Cinema Paithiyam is a 1975 Indian Tamil-language drama film, directed by Muktha Srinivasan. The film stars Jaishankar and Jayachitra. It is a remake of the Hindi film Guddi (1971). The film was released on 31 January 1975 and became a commercial success.

== Plot ==

Jaya is a cinephile. So obsessed is she with cinema, that she worships the popular actor Jaishankar, believing all that he portrays on screen, to be his real self. He becomes the ideal man of her dreams, and she even tattoos his name in her arm. Hell breaks loose when she refuses to marry Natarajan, the boy arranged by her brother and her sister-in-law.
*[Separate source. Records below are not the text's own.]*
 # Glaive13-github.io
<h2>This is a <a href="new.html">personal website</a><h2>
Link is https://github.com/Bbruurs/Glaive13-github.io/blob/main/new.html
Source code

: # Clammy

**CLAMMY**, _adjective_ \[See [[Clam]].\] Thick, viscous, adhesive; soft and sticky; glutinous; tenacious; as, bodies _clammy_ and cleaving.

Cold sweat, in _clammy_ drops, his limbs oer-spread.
At this juncture, her uncle steps in, taking it upon himself to show her the true world, by taking her on a trip around the real life of a star.

== Soundtrack ==
The music was composed by Shankar–Ganesh, with lyrics by Kannadasan.

| Song | Singers |
|---|---|
| "En Ullam Azhagana" | Vani Jairam |
| "Naan Ariyatha" | T. M. Soundararajan |
| "I Will Sell My Beauty" | L. R. Eswari |

== Release and reception ==
Cinema Paithiyam was released on 31 January 1975. Kanthan of Kalki positively reviewed the film, comparing it favourably to the Hindi original. Kumudam praised the performances of Kamal Haasan, Jayachithra and Sowcar Janaki and added that Guddi was pleasant and sweet; however Cinema Paithiyam lacked it. Naagai Dharuman of Navamani praised the acting of the star cast, Prakasam's dialogues, Srinivasan's direction and the film's message. Jayachitra later claimed in an interview that this film ran for 100 days at Devi-Sridevi Complex in Madras, and that "this was the first Tamil black-and-white film that ran for so long in that theater complex".